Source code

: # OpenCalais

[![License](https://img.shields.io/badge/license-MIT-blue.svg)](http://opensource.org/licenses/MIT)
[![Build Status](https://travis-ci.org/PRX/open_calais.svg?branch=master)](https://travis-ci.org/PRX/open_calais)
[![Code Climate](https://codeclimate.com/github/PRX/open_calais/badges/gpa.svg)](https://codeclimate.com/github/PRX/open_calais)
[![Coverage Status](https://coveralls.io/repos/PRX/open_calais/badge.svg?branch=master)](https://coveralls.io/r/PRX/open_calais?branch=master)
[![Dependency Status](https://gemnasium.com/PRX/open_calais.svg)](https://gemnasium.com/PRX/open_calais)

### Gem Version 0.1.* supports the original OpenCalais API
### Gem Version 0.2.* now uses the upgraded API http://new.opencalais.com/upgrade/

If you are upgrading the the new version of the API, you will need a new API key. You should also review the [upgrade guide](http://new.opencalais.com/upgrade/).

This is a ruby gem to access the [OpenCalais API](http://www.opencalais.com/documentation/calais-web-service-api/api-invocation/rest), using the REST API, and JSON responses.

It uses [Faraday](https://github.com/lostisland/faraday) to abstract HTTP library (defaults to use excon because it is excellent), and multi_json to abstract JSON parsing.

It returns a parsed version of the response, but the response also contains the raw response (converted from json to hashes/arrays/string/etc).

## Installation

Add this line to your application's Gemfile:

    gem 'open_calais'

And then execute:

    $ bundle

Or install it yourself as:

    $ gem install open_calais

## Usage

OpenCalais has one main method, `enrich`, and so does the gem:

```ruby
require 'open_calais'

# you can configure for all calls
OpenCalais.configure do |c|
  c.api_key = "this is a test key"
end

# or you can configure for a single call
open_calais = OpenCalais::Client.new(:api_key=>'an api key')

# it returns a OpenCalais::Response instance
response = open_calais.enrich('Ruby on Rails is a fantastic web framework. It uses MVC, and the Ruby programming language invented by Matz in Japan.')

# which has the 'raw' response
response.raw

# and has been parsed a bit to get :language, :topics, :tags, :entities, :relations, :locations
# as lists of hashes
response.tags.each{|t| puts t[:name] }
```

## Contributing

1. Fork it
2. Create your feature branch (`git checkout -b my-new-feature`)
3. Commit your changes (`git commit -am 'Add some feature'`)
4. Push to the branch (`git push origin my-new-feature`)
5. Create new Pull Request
•••••
Your answer must be the lines from the first line of the records through the line containing "This is a ruby", copied exactly.

Source code

: # OpenCalais

[![License](https://img.shields.io/badge/license-MIT-blue.svg)](http://opensource.org/licenses/MIT)
[![Build Status](https://travis-ci.org/PRX/open_calais.svg?branch=master)](https://travis-ci.org/PRX/open_calais)
[![Code Climate](https://codeclimate.com/github/PRX/open_calais/badges/gpa.svg)](https://codeclimate.com/github/PRX/open_calais)
[![Coverage Status](https://coveralls.io/repos/PRX/open_calais/badge.svg?branch=master)](https://coveralls.io/r/PRX/open_calais?branch=master)
[![Dependency Status](https://gemnasium.com/PRX/open_calais.svg)](https://gemnasium.com/PRX/open_calais)

### Gem Version 0.1.* supports the original OpenCalais API
### Gem Version 0.2.* now uses the upgraded API http://new.opencalais.com/upgrade/

If you are upgrading the the new version of the API, you will need a new API key. You should also review the [upgrade guide](http://new.opencalais.com/upgrade/).

This is a ruby gem to access the [OpenCalais API](http://www.opencalais.com/documentation/calais-web-service-api/api-invocation/rest), using the REST API, and JSON responses.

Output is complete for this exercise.